Paper Presented at The Institute of Humanities, University of Michigan November 2000

2001-08-16 | I’m going to begin my paper with some reflections on an image of rubbish. Hopefully, an image many of you may be familiar with. It’s the plastic bag scene from American Beauty: an extended video image of a plastic bag blowing around, dancing in the wind. The scene begins with the words ‘would you like to see the most beautiful thing in the world?’

I’m going to begin my paper with some reflections on an image of rubbish. Hopefully, an image many of you may be familiar with. It’s the plastic bag scene from American Beauty: an extended video image of a plastic bag blowing around, dancing in the wind. The scene begins with the words ‘would you like to see the most beautiful thing in the world?’

Watching this scene for the first time I was overcome by a wholly unexpected sadness. Not the sort of sadness and disappointment you feel noticing all the plastic bags washed up on the shore of an isolated, unsettled beach - which is a form of mourning purity - rather, I felt sadness for the bag.

Everyone I have spoken to about this film remembers this scene but they generally don’t describe it as ‘sad’; beautiful, yes, moving and profound, no. Yet for me this scene was haunted. As alive as the bag was, as lyrical as its dance with the wind was, it was still a plastic bag. It could not entirely escape its materiality or its semiotics. The bag seemed to carry the whole enormous weight of ecological crisis. The lightness of the bag, the emptiness of the bag, was in contrast with its burden as the penultimate sign of environmental catastrophe: a world drowning in plastic bags. A world in which we are constantly instructed to ‘say NO to plastic bags!’ In this scene the aesthetic resonances could not completely override the moral undertones. The bag was rendered beautiful but this didn’t make it good.

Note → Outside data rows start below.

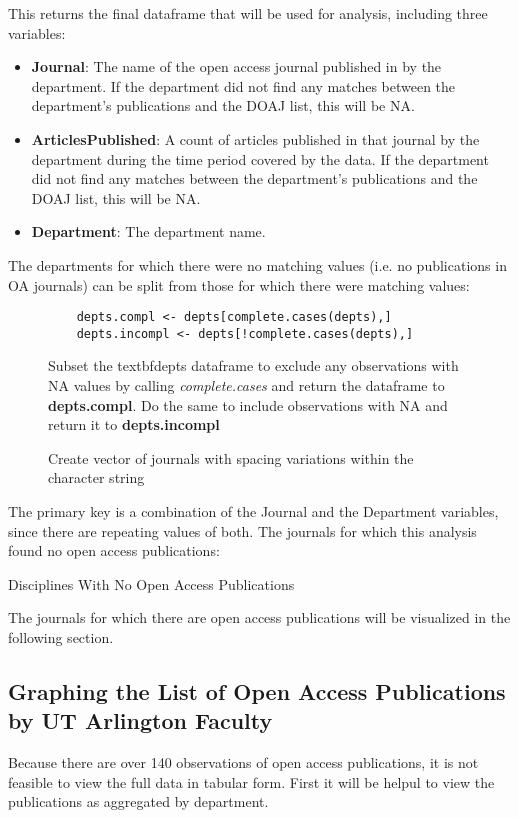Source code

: \documentclass{article}
\begin{document}
This returns the final dataframe that will be used for analysis, including three variables:
\begin{itemize}
	\item \textbf{Journal}: The name of the open access journal published in by the department.
				      If the department did not find any matches between the department's publications and the DOAJ list, this will be NA.
	\item \textbf{ArticlesPublished}: A count of articles published in that journal by the department during the time period covered by the data.
						If the department did not find any matches between the department's publications and the DOAJ list, this will be NA.
	\item \textbf{Department}: The department name.
\end{itemize}

The departments for which there were no matching values (i.e. no publications in OA journals) can be split from those for which there were matching values:
\begin{figure}
	\centering
	\begin{lstlisting}
	depts.compl <- depts[complete.cases(depts),]
	depts.incompl <- depts[!complete.cases(depts),]	
	\end{lstlisting}
	\footnotesize{
		Subset the textbf{depts} dataframe to exclude any observations with NA values by calling \textit{complete.cases} and return the dataframe to \textbf{depts.compl}.
		Do the same to include observations with NA and return it to \textbf{depts.incompl}
			}
	\caption{Create vector of journals with spacing variations within the character string}
\end{figure}
The primary key is a combination of the Journal and the Department variables, since there are repeating values of both.
The journals for which this analysis found no open access publications:
\begin{table}
	\centering
	\caption{Disciplines With No Open Access Publications}
\end{table}
The journals for which there are open access publications will be visualized in the following section.
\subsection{Graphing the List of Open Access Publications by UT Arlington Faculty}
Because there are over 140 observations of open access publications, it is not feasible to view the full data in tabular form.
First it will be helpul to view the publications as aggregated by department.
\end{document}
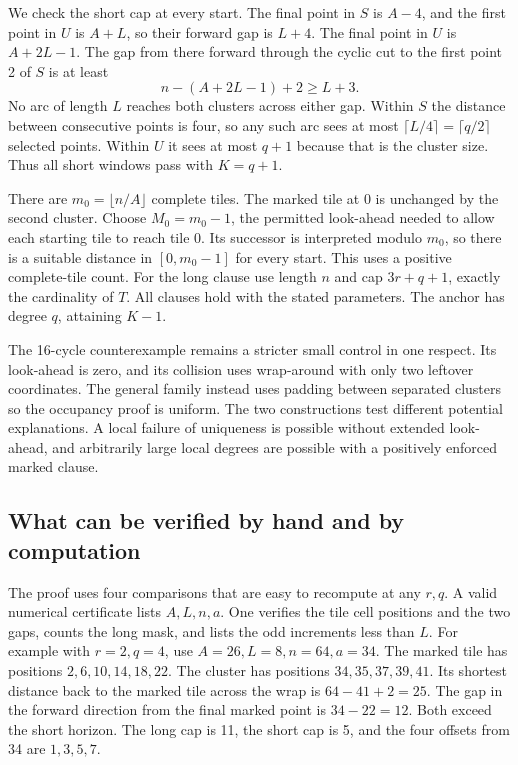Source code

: \documentclass[12pt,letterpaper]{article}
\begin{document}
We check the short cap at every start. The final point in \(S\) is \(A-4\), and the first point in \(U\) is \(A+L\), so their forward gap is \(L+4\). The final point in \(U\) is \(A+2L-1\). The gap from there forward through the cyclic cut to the first point 2 of \(S\) is at least
\[
         n-(A+2L-1)+2\ge L+3 .
\]
No arc of length \(L\) reaches both clusters across either gap. Within \(S\) the distance between consecutive points is four, so any such arc sees at most \(\lceil L/4\rceil=\lceil q/2\rceil\) selected points. Within \(U\) it sees at most \(q+1\) because that is the cluster size. Thus all short windows pass with \(K=q+1\).

There are \(m_0=\lfloor n/A\rfloor\) complete tiles. The marked tile at 0 is unchanged by the second cluster. Choose \(M_0=m_0-1\), the permitted look-ahead needed to allow each starting tile to reach tile 0. Its successor is interpreted modulo \(m_0\), so there is a suitable distance in \([0,m_0-1]\) for every start. This uses a positive complete-tile count. For the long clause use length \(n\) and cap \(3r+q+1\), exactly the cardinality of \(T\). All clauses hold with the stated parameters. The anchor has degree \(q\), attaining \(K-1\).

The 16-cycle counterexample remains a stricter small control in one respect. Its look-ahead is zero, and its collision uses wrap-around with only two leftover coordinates. The general family instead uses padding between separated clusters so the occupancy proof is uniform. The two constructions test different potential explanations. A local failure of uniqueness is possible without extended look-ahead, and arbitrarily large local degrees are possible with a positively enforced marked clause.

\subsection{What can be verified by hand and by computation}

The proof uses four comparisons that are easy to recompute at any $r,q$. A valid numerical certificate lists \(A,L,n,a\). One verifies the tile cell positions and the two gaps, counts the long mask, and lists the odd increments less than \(L\). For example with \(r=2,q=4\), use \(A=26,L=8,n=64,a=34\). The marked tile has positions \(2,6,10,14,18,22\). The cluster has positions \(34,35,37,39,41\). Its shortest distance back to the marked tile across the wrap is \(64-41+2=25\). The gap in the forward direction from the final marked point is \(34-22=12\). Both exceed the short horizon. The long cap is 11, the short cap is 5, and the four offsets from 34 are \(1,3,5,7\).
\end{document}
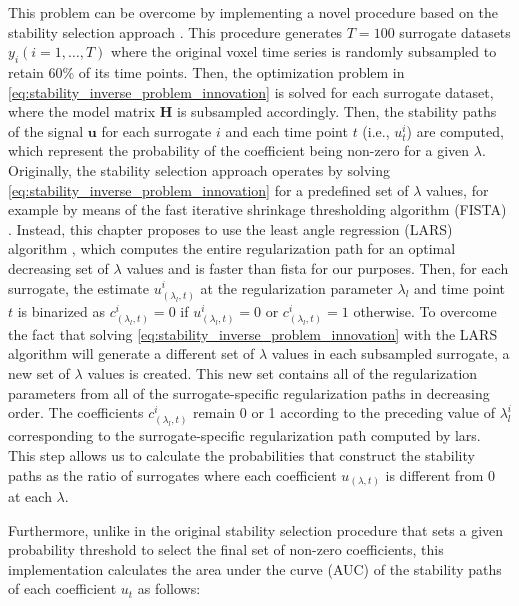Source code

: This problem can be overcome by implementing a novel procedure based on the stability selection approach \citep{Meinshausen2010Stabilityselection}. This procedure generates $T = 100$ surrogate datasets $y_i  (i=1,\dots,T)$ where the original voxel time series is randomly subsampled to retain 60\% of its time points. Then, the optimization problem in \cref{eq:stability_inverse_problem_innovation} is solved for each surrogate dataset, where the model matrix $\mathbf{H}$ is
subsampled accordingly. Then, the stability paths of the signal $\mathbf{u}$ for
each surrogate $i$ and each time point $t$ (i.e., $u_t^i$) are computed, which
represent the probability of the coefficient being non-zero for a given
$\lambda$. Originally, the stability selection approach operates by solving
\cref{eq:stability_inverse_problem_innovation} for a predefined set of $\lambda$
values, for example by means of the fast iterative shrinkage thresholding
algorithm (FISTA) \citep{Beck2009FastIterativeShrinkage}. Instead, this
chapter proposes to use the least angle regression (LARS) algorithm
\citep{Efron2004Leastangleregression}, which computes the entire regularization
path for an optimal decreasing set of $\lambda$ values and is faster than
\acrshort*{fista} \citep{Beck2009FastIterativeShrinkage} for our purposes. Then,
for each surrogate, the estimate $u_(\lambda_l,t)^i$ at the regularization
parameter $\lambda_l$ and time point $t$ is binarized as $c_(\lambda_l,t)^i=0$
if $u_(\lambda_l,t)^i=0$ or $c_(\lambda_l,t)^i=1$ otherwise. To overcome the
fact that solving \cref{eq:stability_inverse_problem_innovation} with the LARS
algorithm will generate a different set of $\lambda$ values in each subsampled
surrogate, a new set of $\lambda$ values is created. This new set contains all
of the regularization parameters from all of the surrogate-specific
regularization paths in decreasing order. The
coefficients $c_(\lambda_l,t)^i$ remain 0 or 1 according to the preceding value
of $\lambda_l^i$ corresponding to the surrogate-specific regularization path
computed by \acrshort*{lars}. This step allows us to calculate the probabilities
that construct the stability paths as the ratio of surrogates where each
coefficient $u_(\lambda,t)$ is different from 0 at each $\lambda$. 

Furthermore, unlike in the original stability selection procedure that sets a given
probability threshold to select the final set of non-zero coefficients, this implementation
calculates the area under the curve (AUC) of the stability paths of each coefficient $u_t$ as follows:

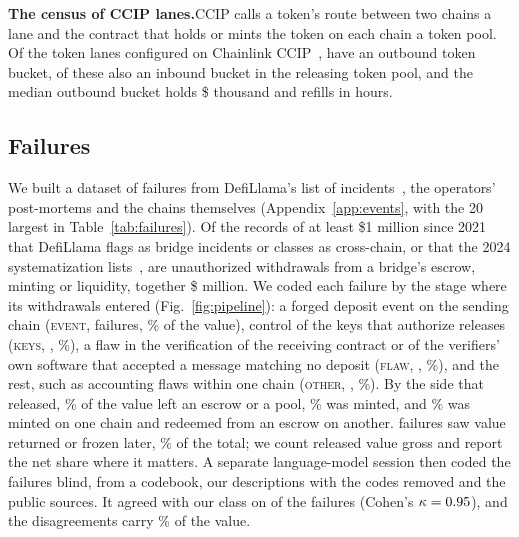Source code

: \documentclass[conference,compsoc]{IEEEtran}
\numberwithin{equation}{section}
\theoremstyle{plain}
\theoremstyle{definition}
\theoremstyle{remark}
\newcommand{\runin}[1]{\par\smallskip\noindent\textbf{#1.}\enspace}
\newcommand{\cev}{\textsc{event}}
\newcommand{\ckeys}{\textsc{keys}}
\newcommand{\ccheck}{\textsc{flaw}}
\newcommand{\cother}{\textsc{other}}
\begin{document}


\runin{The census of CCIP lanes}CCIP calls a token's route between two chains a lane and the contract that holds or mints the token on each chain a token pool. Of the \ccipEntries{} token lanes configured on Chainlink CCIP~\cite{chainlink_lanes}, \ccipEnabled{} have an outbound token bucket, \ccipInEnabled{} of these also an inbound bucket in the releasing token pool, and the median outbound bucket holds \$\ccipMedCapK{} thousand and refills in \ccipMedRefillH{} hours.

\subsection{Failures}\label{sec:events}

We built a dataset of failures from DefiLlama's list of incidents~\cite{defillama_hacks}, the operators' post-mortems and the chains themselves (Appendix~\ref{app:events}, with the 20 largest in Table~\ref{tab:failures}). Of the \nRecords{} records of at least \$1 million since 2021 that DefiLlama flags as bridge incidents or classes as cross-chain, or that the 2024 systematization lists~\cite{augusto2024sok}, \nEvents{} are unauthorized withdrawals from a bridge's escrow, minting or liquidity, together \$ million. We coded each failure by the stage where its withdrawals entered (Fig.~\ref{fig:pipeline}): a forged deposit event on the sending chain (\cev{}, \nClassS{} failures, \classSPct\% of the value), control of the keys that authorize releases (\ckeys{}, \nClassV{}, \classVPct\%), a flaw in the verification of the receiving contract or of the verifiers' own software that accepted a message matching no deposit (\ccheck{}, \nClassD{}, \classDPct\%), and the rest, such as accounting flaws within one chain (\cother{}, \nClassO{}, \classOPct\%). By the side that released, \sideEscrowPct\% of the value left an escrow or a pool, \sideMintPct\% was minted, and \sideBothPct\% was minted on one chain and redeemed from an escrow on another. \nRecovered{} failures saw value returned or frozen later, \recoveredPct\% of the total; we count released value gross and report the net share where it matters. A separate language-model session then coded the failures blind, from a codebook, our descriptions with the codes removed and the public sources. It agreed with our class on \blindAgree{} of the \nEvents{} failures (Cohen's $\kappa = \blindKappa$), and the disagreements carry \blindDisValuePct\% of the value.
\end{document}

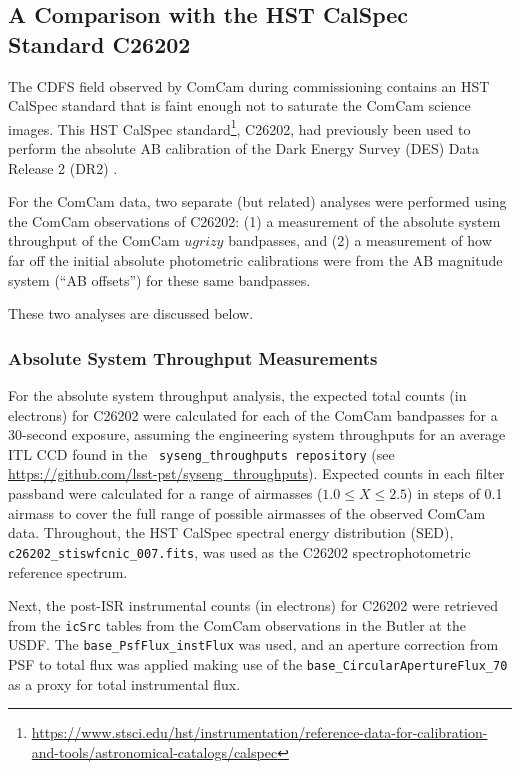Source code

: \subsection{A Comparison with the HST CalSpec Standard C26202}

The CDFS field observed by ComCam during commissioning contains an HST
CalSpec standard that is faint enough not to saturate the ComCam
science images.  This HST CalSpec
standard\footnote{\url{https://www.stsci.edu/hst/instrumentation/reference-data-for-calibration-and-tools/astronomical-catalogs/calspec}},
C26202, had previously been used to perform the absolute AB
calibration of the Dark Energy Survey (DES) Data Release 2 (DR2)
\citep{2021ApJS..255...20A}.

For the ComCam data, two separate (but related) analyses were
performed using the ComCam observations of C26202: (1) a measurement
of the absolute system throughput of the ComCam $ugrizy$ bandpasses,
and (2) a measurement of how far off the initial absolute photometric
calibrations were from the AB magnitude system (``AB offsets'') for
these same bandpasses.

These two analyses are discussed below.

\subsubsection{Absolute System Throughput Measurements}

For the absolute system throughput analysis, the expected total counts
(in electrons) for C26202 were calculated for each of the ComCam
bandpasses for a 30-second exposure, assuming the engineering system
throughputs for an average ITL CCD found in the {\tt
  syseng\_throughputs repository} (see
\url{https://github.com/lsst-pst/syseng\_throughputs}). Expected
counts in each filter passband were calculated for a range of
airmasses ($1.0 \leq X \leq 2.5$) in steps of 0.1 airmass to cover the
full range of possible airmasses of the observed ComCam data.
Throughout, the HST CalSpec spectral energy distribution (SED), {\tt
  c26202\_stiswfcnic\_007.fits}, was used as the C26202
spectrophotometric reference spectrum.

Next, the post-ISR instrumental counts (in electrons) for C26202 were
retrieved from the {\tt icSrc} tables from the ComCam observations in
the Butler at the USDF.  The {\tt base\_PsfFlux\_instFlux} was used,
and an aperture correction from PSF to total flux was applied making
use of the {\tt base\_CircularApertureFlux\_70} as a proxy for total
instrumental flux.

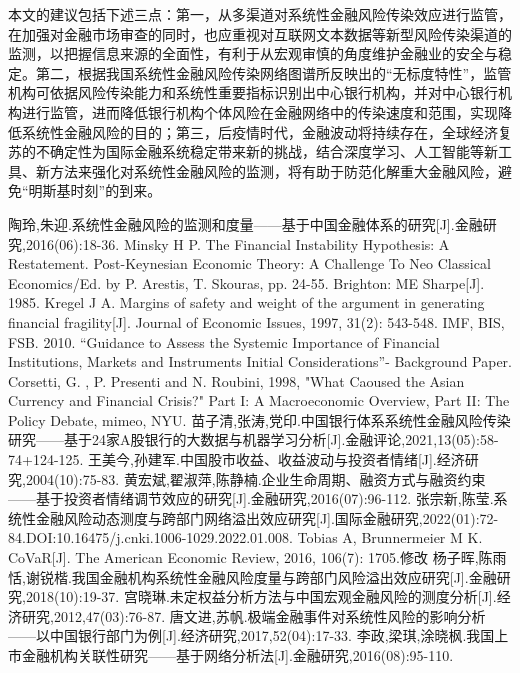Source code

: \documentclass[lang=cn]{elegantpaper}
\begin{document}
本文的建议包括下述三点：第一，从多渠道对系统性金融风险传染效应进行监管，在加强对金融市场审查的同时，也应重视对互联网文本数据等新型风险传染渠道的监测，以把握信息来源的全面性，有利于从宏观审慎的角度维护金融业的安全与稳定。第二，根据我国系统性金融风险传染网络图谱所反映出的“无标度特性”，监管机构可依据风险传染能力和系统性重要指标识别出中心银行机构，并对中心银行机构进行监管，进而降低银行机构个体风险在金融网络中的传染速度和范围，实现降低系统性金融风险的目的；第三，后疫情时代，金融波动将持续存在，全球经济复苏的不确定性为国际金融系统稳定带来新的挑战，结合深度学习、人工智能等新工具、新方法来强化对系统性金融风险的监测，将有助于防范化解重大金融风险，避免“明斯基时刻”的到来。
\begin{thebibliography}{99}
    陶玲,朱迎.系统性金融风险的监测和度量——基于中国金融体系的研究[J].金融研究,2016(06):18-36.
    Minsky H P. The Financial Instability Hypothesis: A Restatement. Post-Keynesian Economic Theory: A Challenge To Neo Classical Economics/Ed. by P. Arestis, T. Skouras, pp. 24-55. Brighton: ME Sharpe[J]. 1985.
    Kregel J A. Margins of safety and weight of the argument in generating financial fragility[J]. Journal of Economic Issues, 1997, 31(2): 543-548.
    IMF, BIS, FSB. 2010. “Guidance to Assess the Systemic Importance of Financial Institutions, Markets and Instruments
    Initial Considerations”- Background Paper.
    Corsetti, G. , P. Presenti and N. Roubini, 1998, "What Caoused the Asian Currency and Financial Crisis?" Part I: A
    Macroeconomic Overview, Part II: The Policy Debate, mimeo, NYU.
    苗子清,张涛,党印.中国银行体系系统性金融风险传染研究——基于24家A股银行的大数据与机器学习分析[J].金融评论,2021,13(05):58-74+124-125.
    王美今,孙建军.中国股市收益、收益波动与投资者情绪[J].经济研究,2004(10):75-83.
    黄宏斌,翟淑萍,陈静楠.企业生命周期、融资方式与融资约束——基于投资者情绪调节效应的研究[J].金融研究,2016(07):96-112.
    张宗新,陈莹.系统性金融风险动态测度与跨部门网络溢出效应研究[J].国际金融研究,2022(01):72-84.DOI:10.16475/j.cnki.1006-1029.2022.01.008.
    Tobias A, Brunnermeier M K. CoVaR[J]. The American Economic Review, 2016, 106(7): 1705.修改
    杨子晖,陈雨恬,谢锐楷.我国金融机构系统性金融风险度量与跨部门风险溢出效应研究[J].金融研究,2018(10):19-37.
    宫晓琳.未定权益分析方法与中国宏观金融风险的测度分析[J].经济研究,2012,47(03):76-87.
    唐文进,苏帆.极端金融事件对系统性风险的影响分析——以中国银行部门为例[J].经济研究,2017,52(04):17-33.
    李政,梁琪,涂晓枫.我国上市金融机构关联性研究——基于网络分析法[J].金融研究,2016(08):95-110.

\end{thebibliography}
\end{document}
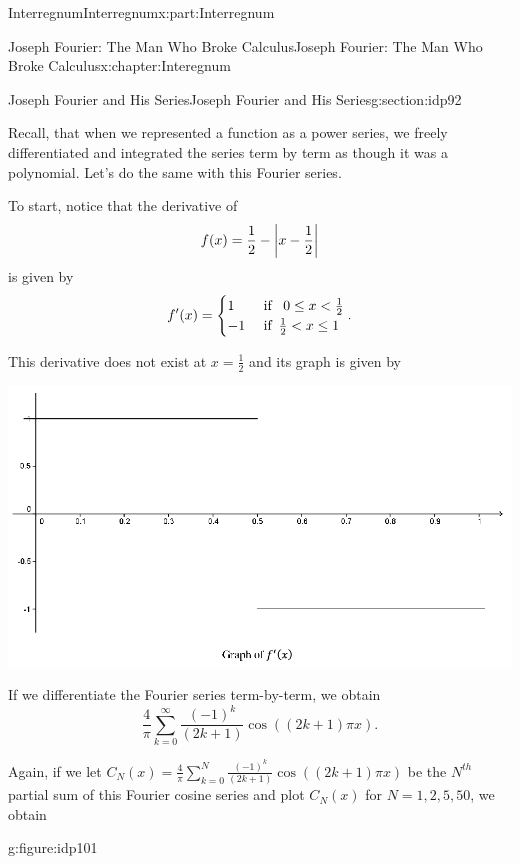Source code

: \begin{partptx}{Interregnum}{}{Interregnum}{}{}{x:part:Interregnum}
\begin{chapterptx}{Joseph Fourier: The Man Who Broke Calculus}{}{Joseph Fourier: The Man Who Broke Calculus}{}{}{x:chapter:Interegnum}
\begin{sectionptx}{Joseph Fourier and His Series}{}{Joseph Fourier and His Series}{}{}{g:section:idp92}
			\par
			Recall, that when we represented a function as a power series, we freely differentiated and integrated the series term by term as though it was a polynomial. Let's do the same with this Fourier series.%
			\par
			To start, notice that the derivative of%
			\begin{equation*}
				f(x)=\frac{1}{2}-\left|x-\frac{1}{2}\right|
			\end{equation*}
			is given by%
			\begin{equation*}
				f^\prime(x) = \begin{cases}1& \text{ if } \,\text{ } 0\leq x< \frac{1}{2}\\ -1& \text{ if } \,\frac{1}{2}< x\leq 1 \end{cases} \text{.}
			\end{equation*}
			\par
			This derivative does not exist at \(x=\frac{1}{2}\) and its graph is given by%
			\begin{image}{0.125}{0.75}{0.125}%
				\includegraphics[width=\linewidth]{external/images/Ch2fig1.png}
			\end{image}%
			If we differentiate the Fourier series term-by-term, we obtain%
			\begin{equation*}
				\frac{4}{\pi}\sum_{k=0}^\infty\frac{\left(-1\right)^k}{\left(2k+1\right)} \cos\left(\left(2k+1\right)\pi x\right)\text{.}
			\end{equation*}
			\par
			Again, if we let \(C_N(x)=\frac{4}{\pi}\sum_{k=0}^N\frac{\left(-1\right)^k}{\left(2k+1\right)} \cos\left(\left(2k+1\right)\pi x\right)\) be the \(N^{th}\) partial sum of this Fourier cosine series and plot \(C_N(x)\) for \(N=1,2,5,50\), we obtain%
			\begin{figureptx}{}{g:figure:idp101}{}%

\end{figureptx}
\end{sectionptx}
\end{chapterptx}
\end{partptx}
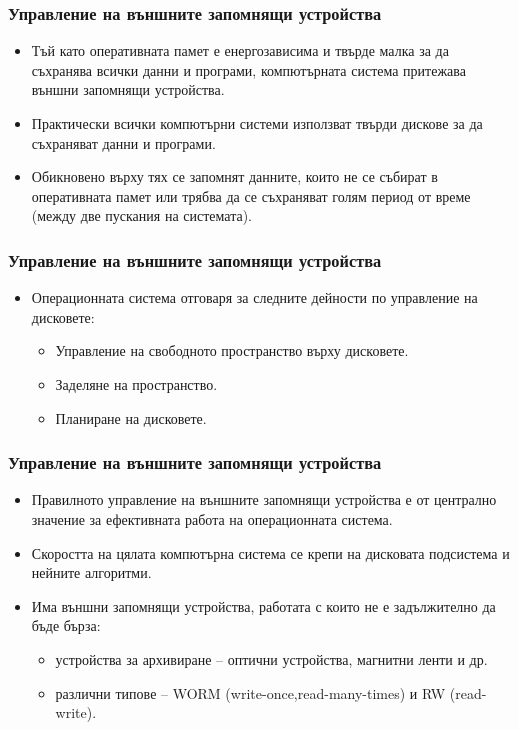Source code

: \documentclass[ignorenonframetext, hyperref=unicode]{beamer}
\begin{document}
\begin{frame}
\frametitle{Управление на външните запомнящи устройства}
\begin{itemize}
\item Тъй като оперативната памет е енергозависима и твърде малка за да
съхранява всички данни и програми, компютърната система притежава външни
запомнящи устройства.
\item Практически всички компютърни системи използват твърди дискове за да
съхраняват данни и програми.
\item Обикновено върху тях се запомнят данните, които не се събират в
оперативната памет или трябва да се съхраняват голям период от време (между две
пускания на системата).
\end{itemize}
\end{frame}

\begin{frame}
\frametitle{Управление на външните запомнящи устройства}
\begin{itemize}
\item Операционната система отговаря за следните дейности по управление на
дисковете:
\begin{itemize}
  \item Управление на свободното пространство върху дисковете.
  \item Заделяне на пространство.
  \item Планиране на дисковете.
\end{itemize}
\end{itemize}
\end{frame}
         

\begin{frame}
\frametitle{Управление на външните запомнящи устройства}
\begin{itemize}
\item Правилното управление на външните запомнящи устройства е от централно
значение за ефективната работа на операционната система.
\item Скоростта на цялата компютърна система се крепи на дисковата подсистема и
нейните алгоритми.
\item Има външни запомнящи устройства, работата с които не е задължително да
бъде бърза:
\begin{itemize}
  \item устройства за архивиране -- оптични устройства, магнитни ленти и др.
  \item различни типове -- WORM (write-once,read-many-times) и RW (read-write).
\end{itemize}
\end{itemize}
\end{frame}
         
\end{document}
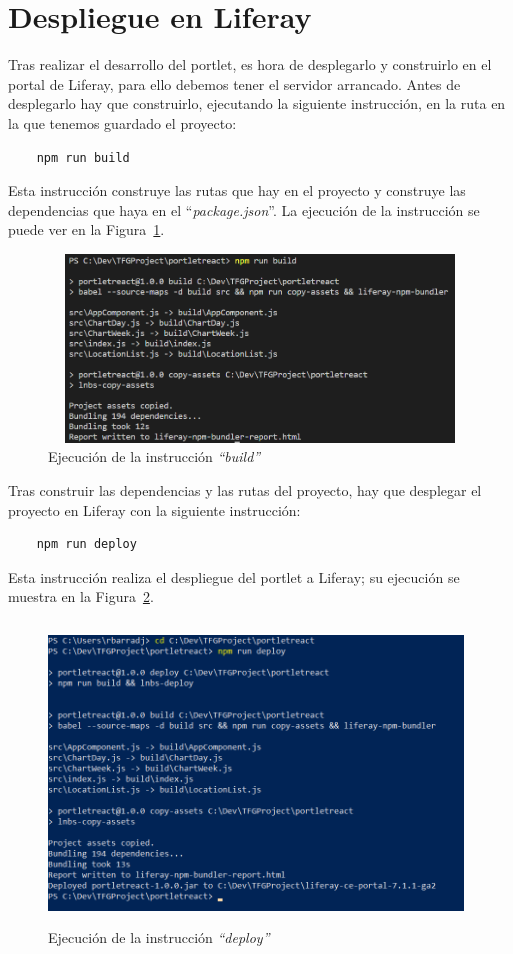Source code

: \documentclass[a4paper, 12pt]{book}
\begin{document}
\section{Despliegue en Liferay} 
\label{sec:despliegue-liferay}
Tras realizar el desarrollo del portlet, es hora de desplegarlo y construirlo en el portal de Liferay, para ello debemos tener el servidor arrancado. Antes de desplegarlo hay que construirlo, ejecutando la siguiente instrucción, en la ruta en la que tenemos guardado el proyecto:
\begin{verbatim}
    npm run build
\end{verbatim} 
Esta instrucción construye las rutas que hay en el proyecto y construye las dependencias que haya en el ``\textit{package.json}''. La ejecución de la instrucción se puede ver en la Figura~\ref{fig:npm_build}.
\begin{figure}[h]
  \centering
  \includegraphics[width=12cm, height=5cm]{img_usadas/npm_build.png}
  \caption{Ejecución de la instrucción \textit{``build''}}
  \label{fig:npm_build}
\end{figure}

Tras construir las dependencias y las rutas del proyecto, hay que desplegar el proyecto en Liferay con la siguiente instrucción: 
\begin{verbatim}
    npm run deploy
\end{verbatim}
Esta instrucción realiza el despliegue del portlet a Liferay; su ejecución se muestra en la Figura~\ref{fig:deploy}.
\begin{figure}[h]
  \centering
  \includegraphics[width=11cm, height=8cm]{img_usadas/deploy.png}
  \caption{Ejecución de la instrucción \textit{``deploy''}}
  \label{fig:deploy}
\end{figure}
\end{document}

I have no doubt that my response was partially an effect of being rendered ‘environmentally aware’; all those years of public campaigns instructing me to resist the easy convenience of plastic bags, to do my bit for nature. This training does not mean that I have eliminated plastic bags from my life, far from it, but it has meant that my relations with them have become more complicated. Perhaps this is why the redemptive gesture that structures this rubbish scene was so troubling. For redemption here meant the absolutely worthless and trivial transformed into the absolutely beautiful; redemption without any concern for moral or ecological consequences. I am simply too ambivalent about plastic bags for this transformation to be completely successful. For me the bag signified much more than the beauty of ephemera, it signified a major environmental problem rendered sensuous and enchanted.

This scene invited me to change my affective relations with plastic bags, to delight in something I have been trained to hate. I think this could be why I found it so deeply unsettling. I think this could be why I felt sympathy for the bag.

It’s not often that we experience rubbish as beautiful, and I am sure some would find American Beauty’s aestheticisation of a major environmental problem grotesque. Yet, in this cinematic moment, the deliberative and prescriptive logic of much environmental education is profoundly disturbed. For the rubbish scene alludes to different ways of living with bags: to our various uses and experiences of them. It locates plastic bags in the realm of the sensual and the affective and it refuses the essentialising move in much moral judgement that renders rubbish always already bad, thereby denying paradox and ambiguity, let alone recognition of our shifting relational sensibilities with it.